*** MATERIAL FOR THIS EXERCISE ***

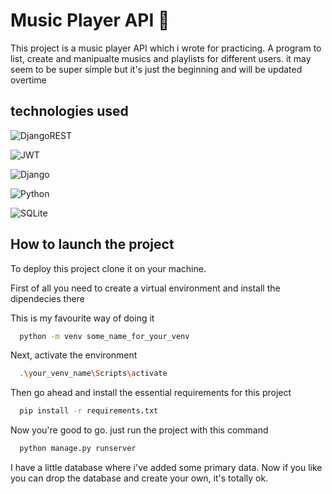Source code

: 
# Music Player API 📝    
This project is a music player API which i wrote for practicing. A program to list, create and manipualte musics and playlists for different users. it may seem to be super simple but it's just the beginning and will be updated overtime 

## technologies used

![DjangoREST](https://img.shields.io/badge/DJANGO-REST-ff1709?style=for-the-badge&logo=django&logoColor=white&color=ff1709&labelColor=gray)

![JWT](https://img.shields.io/badge/JWT-black?style=for-the-badge&logo=JSON%20web%20tokens)

![Django](https://img.shields.io/badge/django-%23092E20.svg?style=for-the-badge&logo=django&logoColor=white)

![Python](https://img.shields.io/badge/python-3670A0?style=for-the-badge&logo=python&logoColor=ffdd54)

![SQLite](https://img.shields.io/badge/sqlite-%2307405e.svg?style=for-the-badge&logo=sqlite&logoColor=white)

## How to launch the project  
To deploy this project clone it on your machine.

First of all you need to create a virtual environment and install the dipendecies there

This is my favourite way of doing it


```bash
  python -m venv some_name_for_your_venv
```  

Next, activate the environment


```bash
  .\your_venv_name\Scripts\activate
``` 

Then go ahead and install the essential requirements for this project


```bash
  pip install -r requirements.txt
```  

Now you're good to go. just run the project with this command


```bash
  python manage.py runserver
```  
I have a little database where i've added some primary data. Now if you like you can drop the database and create your own, it's totally ok.
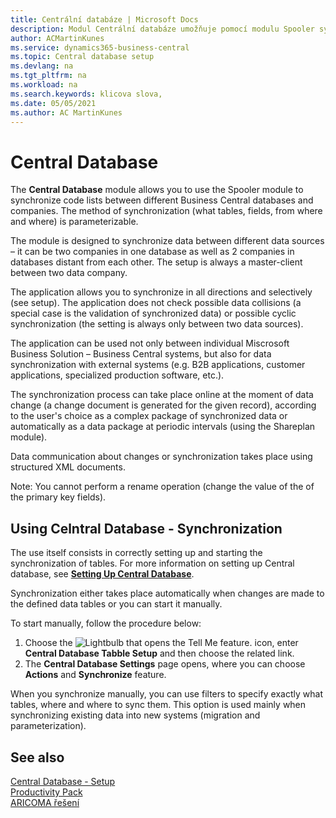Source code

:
 ```yaml
---
title: Centrální databáze | Microsoft Docs
description: Modul Centrální databáze umožňuje pomocí modulu Spooler synchronizovat číselníky mezi různými Business Cental databázemi a společnostmi. Způsob synchronizace (jaké tabulky, pole odkud a kam) je v Business Central parametrizovatelný.
author: ACMartinKunes
ms.service: dynamics365-business-central
ms.topic: Central database setup
ms.devlang: na
ms.tgt_pltfrm: na
ms.workload: na
ms.search.keywords: klicova slova, 
ms.date: 05/05/2021
ms.author: AC MartinKunes
---
```

# Central Database

The **Central Database** module allows you to use the Spooler module to synchronize code lists between different Business Central databases and companies. The method of synchronization (what tables, fields, from where and where) is parameterizable.

The module is designed to synchronize data between different data sources – it can be two companies in one database as well as 2 companies in databases distant from each other. The setup is always a master-client between two data company.

The application allows you to synchronize in all directions and selectively (see setup). The application does not check possible data collisions (a special case is the validation of synchronized data) or possible cyclic synchronization (the setting is always only between two data sources).

The application can be used not only between individual Miscrosoft Business Solution – Business Central systems, but also for data synchronization with external systems (e.g. B2B applications, customer applications, specialized production software, etc.).

The synchronization process can take place online at the moment of data change (a change document is generated for the given record), according to the user's choice as a complex package of synchronized data or automatically as a data package at periodic intervals (using the Shareplan module).

Data communication about changes or synchronization takes place using structured XML documents.

Note: You cannot perform a rename operation (change the value of the
of the primary key fields).

## Using Celntral Database - Synchronization

The use itself consists in correctly setting up and starting the synchronization of tables. For more information on setting up Central database, see **[Setting Up Central Database](centraldatabase-setup.md)**.

Synchronization either takes place automatically when changes are made to the defined data tables or you can start it manually.

To start manually, follow the procedure below:
1. Choose the ![Lightbulb that opens the Tell Me feature.](media/ui-search/search_small.png "Tell me what you want to do") icon, enter **Central Database Tabble Setup** and then choose the related link.
1. The **Central Database Settings** page opens, where you can choose **Actions** and **Synchronize** feature.

When you synchronize manually, you can use filters to specify exactly what tables, where and where to sync them. This option is used mainly when synchronizing existing data into new systems (migration and parameterization).

## See also
[Central Database - Setup](centraldatabase-setup.md)  
[Productivity Pack](productivity-pack.md)  
[ARICOMA řešení](solutions.md)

*** End of MATERIAL FOR THIS EXERCISE ***

## EXERCISE DETAILS
Reproduce the records word for word, please, from their first line up to and including the line that contains "## technologies used", but no pictures.

## ANSWER TO THIS PROBLEM
Source code

: 
# Music Player API 📝    
This project is a music player API which i wrote for practicing. A program to list, create and manipualte musics and playlists for different users. it may seem to be super simple but it's just the beginning and will be updated overtime 

## technologies used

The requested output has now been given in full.